Data shown -
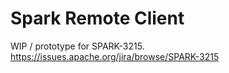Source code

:Spark Remote Client
===================

WIP / prototype for SPARK-3215.
https://issues.apache.org/jira/browse/SPARK-3215
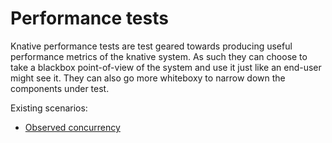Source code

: # Performance tests

Knative performance tests are test geared towards producing useful performance metrics of the knative system. As such they can choose to take a blackbox point-of-view of the system and use it just like an end-user might see it. They can also go more whiteboxy to narrow down the components under test.

Existing scenarios:
- [Observed concurrency](./observed-concurrency)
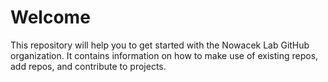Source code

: # Welcome
This repository will help you to get started with the Nowacek Lab GitHub organization. It contains information on how to make use of existing repos, add repos, and contribute to projects.

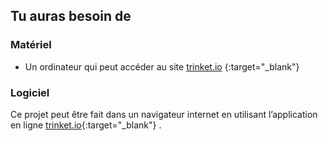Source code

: ## Tu auras besoin de

### Matériel

+ Un ordinateur qui peut accéder au site [trinket.io](https://trinket.io) {:target="_blank"}

### Logiciel

Ce projet peut être fait dans un navigateur internet en utilisant l’application en ligne [trinket.io](https://trinket.io){:target="_blank"} .
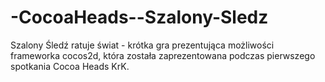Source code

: -CocoaHeads--Szalony-Sledz
==========================

Szalony Śledź ratuje świat - krótka gra prezentująca możliwości frameworka cocos2d, która została zaprezentowana podczas pierwszego spotkania Cocoa Heads KrK.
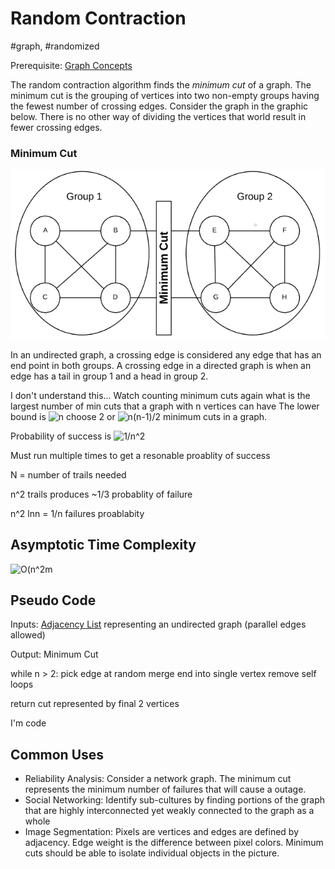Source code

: # Random Contraction
#graph, #randomized

Prerequisite: [Graph Concepts](../graph_concepts)

The random contraction algorithm finds the *minimum cut* of a graph. The minimum
cut is the grouping of vertices into two non-empty groups having the fewest
number of crossing edges. Consider the graph in the graphic below.  There is no
other way of dividing the vertices that world result in fewer crossing edges.

### Minimum Cut

![minimum cut](min-cut.png "Minimum Cut")

In an undirected graph, a crossing edge is considered any edge that has an end
point in both groups. A crossing edge in a directed graph is when an edge has a
tail in group 1 and a head in group 2.

I don't understand this...
Watch counting minimum cuts again
what is the largest number of min cuts that a graph with n vertices can have The
lower bound is ![n choose 2](https://latex.codecogs.com/gif.latex?\binom{n}{2})
or ![n(n-1)/2](https://latex.codecogs.com/gif.latex?\frac{n(n-1)}{2}) minimum
cuts in a graph.


Probability of success is ![1/n^2](https://latex.codecogs.com/gif.latex?1/n^2)

Must run multiple times to get a resonable proablity of success

N = number of trails needed

n^2 trails produces ~1/3 probablity of failure

n^2 lnn = 1/n failures proablabity



## Asymptotic Time Complexity

![O(n^2m](https://latex.codecogs.com/gif.latex?O(n^2m))

## Pseudo Code

Inputs: [Adjacency List](../graph_concepts/README.md#adjacency-list)
representing an undirected graph (parallel edges allowed)

Output: Minimum Cut



while n > 2:
    pick edge at random
    merge end into single vertex
    remove self loops

return cut represented by final 2 vertices

I'm code

## Common Uses

* Reliability Analysis: Consider a network graph. The minimum cut represents the
    minimum number of failures that will cause a outage.
* Social Networking: Identify sub-cultures by finding portions of the graph that
    are highly interconnected yet weakly connected to the graph as a whole
* Image Segmentation: Pixels are vertices and edges are defined by adjacency.
    Edge weight is the difference between pixel colors. Minimum cuts should be
    able to isolate individual objects in the picture.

What you are asked to do - What is needed is every record above, returned exactly, with the pictures omitted.

Output below -
Source code

:Spark Remote Client
===================

WIP / prototype for SPARK-3215.
https://issues.apache.org/jira/browse/SPARK-3215
Source code

: # Performance tests

Knative performance tests are test geared towards producing useful performance metrics of the knative system. As such they can choose to take a blackbox point-of-view of the system and use it just like an end-user might see it. They can also go more whiteboxy to narrow down the components under test.

Existing scenarios:
- [Observed concurrency](./observed-concurrency)
Source code

: # Welcome
This repository will help you to get started with the Nowacek Lab GitHub organization. It contains information on how to make use of existing repos, add repos, and contribute to projects.

Source code

: ## Tu auras besoin de

### Matériel

+ Un ordinateur qui peut accéder au site [trinket.io](https://trinket.io) {:target="_blank"}

### Logiciel

Ce projet peut être fait dans un navigateur internet en utilisant l’application en ligne [trinket.io](https://trinket.io){:target="_blank"} .
Source code

: -CocoaHeads--Szalony-Sledz
==========================

Szalony Śledź ratuje świat - krótka gra prezentująca możliwości frameworka cocos2d, która została zaprezentowana podczas pierwszego spotkania Cocoa Heads KrK.
Source code

: # Random Contraction
#graph, #randomized

Prerequisite: [Graph Concepts](../graph_concepts)

The random contraction algorithm finds the *minimum cut* of a graph. The minimum
cut is the grouping of vertices into two non-empty groups having the fewest
number of crossing edges. Consider the graph in the graphic below.  There is no
other way of dividing the vertices that world result in fewer crossing edges.

### Minimum Cut

![minimum cut](min-cut.png "Minimum Cut")

In an undirected graph, a crossing edge is considered any edge that has an end
point in both groups. A crossing edge in a directed graph is when an edge has a
tail in group 1 and a head in group 2.

I don't understand this...
Watch counting minimum cuts again
what is the largest number of min cuts that a graph with n vertices can have The
lower bound is ![n choose 2](https://latex.codecogs.com/gif.latex?\binom{n}{2})
or ![n(n-1)/2](https://latex.codecogs.com/gif.latex?\frac{n(n-1)}{2}) minimum
cuts in a graph.


Probability of success is ![1/n^2](https://latex.codecogs.com/gif.latex?1/n^2)

Must run multiple times to get a resonable proablity of success

N = number of trails needed

n^2 trails produces ~1/3 probablity of failure

n^2 lnn = 1/n failures proablabity



## Asymptotic Time Complexity

![O(n^2m](https://latex.codecogs.com/gif.latex?O(n^2m))

## Pseudo Code

Inputs: [Adjacency List](../graph_concepts/README.md#adjacency-list)
representing an undirected graph (parallel edges allowed)

Output: Minimum Cut



while n > 2:
    pick edge at random
    merge end into single vertex
    remove self loops

return cut represented by final 2 vertices

I'm code

## Common Uses

* Reliability Analysis: Consider a network graph. The minimum cut represents the
    minimum number of failures that will cause a outage.
* Social Networking: Identify sub-cultures by finding portions of the graph that
    are highly interconnected yet weakly connected to the graph as a whole
* Image Segmentation: Pixels are vertices and edges are defined by adjacency.
    Edge weight is the difference between pixel colors. Minimum cuts should be
    able to isolate individual objects in the picture.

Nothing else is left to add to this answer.